§ TASK OBJECTIVE:
Produce a copy of every line in the records that holds the string "value".

(Rendered images with source text)
+--
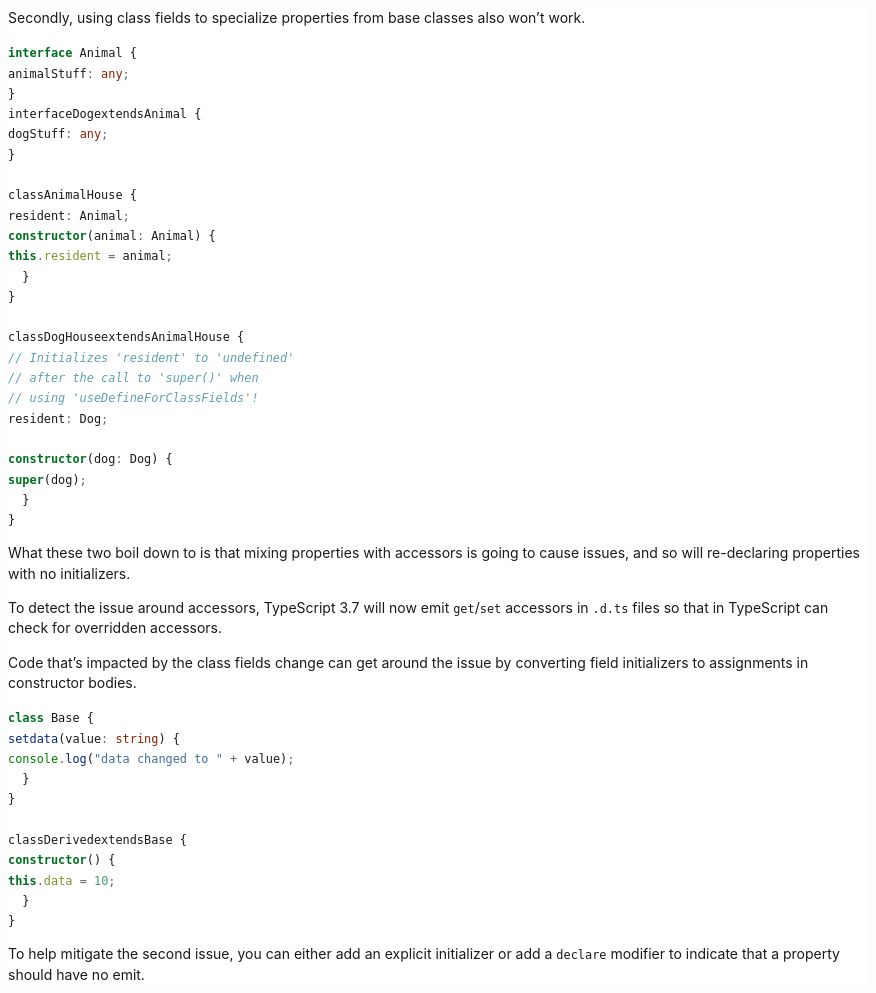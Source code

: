 Secondly, using class fields to specialize properties from base classes also won’t work.

```ts
interface Animal {
animalStuff: any;
}
interfaceDogextendsAnimal {
dogStuff: any;
}

classAnimalHouse {
resident: Animal;
constructor(animal: Animal) {
this.resident = animal;
  }
}

classDogHouseextendsAnimalHouse {
// Initializes 'resident' to 'undefined'
// after the call to 'super()' when
// using 'useDefineForClassFields'!
resident: Dog;

constructor(dog: Dog) {
super(dog);
  }
}
```

What these two boil down to is that mixing properties with accessors is going to cause issues, and so will re-declaring properties with no initializers.

To detect the issue around accessors, TypeScript 3.7 will now emit `get`/`set` accessors in `.d.ts` files so that in TypeScript can check for overridden accessors.

Code that’s impacted by the class fields change can get around the issue by converting field initializers to assignments in constructor bodies.

```ts
class Base {
setdata(value: string) {
console.log("data changed to " + value);
  }
}

classDerivedextendsBase {
constructor() {
this.data = 10;
  }
}
```

To help mitigate the second issue, you can either add an explicit initializer or add a `declare` modifier to indicate that a property should have no emit.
+--
§ OUTPUT BELOW:
setdata(value: string) {
console.log("data changed to " + value);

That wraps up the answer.